» **Supplied data**
━━━━━━━━━━━━━━━━━━━━━━━━━━━━━━
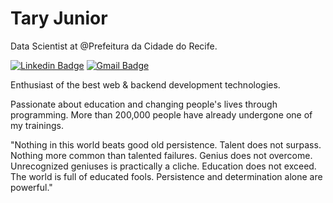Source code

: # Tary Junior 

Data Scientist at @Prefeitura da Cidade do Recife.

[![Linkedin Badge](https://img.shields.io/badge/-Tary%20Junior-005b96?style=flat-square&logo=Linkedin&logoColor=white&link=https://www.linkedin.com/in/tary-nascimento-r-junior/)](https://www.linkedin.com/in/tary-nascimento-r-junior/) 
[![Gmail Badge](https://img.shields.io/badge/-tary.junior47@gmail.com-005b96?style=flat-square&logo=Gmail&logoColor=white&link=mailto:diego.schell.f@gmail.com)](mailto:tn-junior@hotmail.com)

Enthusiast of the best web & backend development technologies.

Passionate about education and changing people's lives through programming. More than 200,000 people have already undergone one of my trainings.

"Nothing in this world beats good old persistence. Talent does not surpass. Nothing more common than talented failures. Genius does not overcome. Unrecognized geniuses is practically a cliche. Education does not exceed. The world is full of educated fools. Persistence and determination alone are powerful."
━━━━━━━━━━━━━━━━━━━━━━━━━━━━━━
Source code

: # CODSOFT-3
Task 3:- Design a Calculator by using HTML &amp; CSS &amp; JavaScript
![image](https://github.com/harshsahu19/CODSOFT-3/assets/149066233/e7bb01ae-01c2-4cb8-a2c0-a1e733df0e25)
━━━━━━━━━━━━━━━━━━━━━━━━━━━━━━
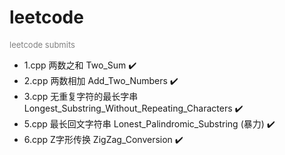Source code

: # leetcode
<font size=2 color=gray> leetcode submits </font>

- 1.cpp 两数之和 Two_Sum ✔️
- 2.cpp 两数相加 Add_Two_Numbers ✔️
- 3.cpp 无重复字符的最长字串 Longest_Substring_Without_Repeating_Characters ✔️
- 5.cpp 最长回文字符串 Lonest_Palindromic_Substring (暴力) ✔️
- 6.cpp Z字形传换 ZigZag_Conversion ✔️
━━━━━━━━━━━━━━━━━━━━━━━━━━━━━━
» **Task objective**
Reproduce exactly the section above that begins at the line containing "Enthusiast of the" and ends at the line containing "in this world", leaving out all other lines.

» **Response below**
Enthusiast of the best web & backend development technologies.

Passionate about education and changing people's lives through programming. More than 200,000 people have already undergone one of my trainings.

"Nothing in this world beats good old persistence. Talent does not surpass. Nothing more common than talented failures. Genius does not overcome. Unrecognized geniuses is practically a cliche. Education does not exceed. The world is full of educated fools. Persistence and determination alone are powerful."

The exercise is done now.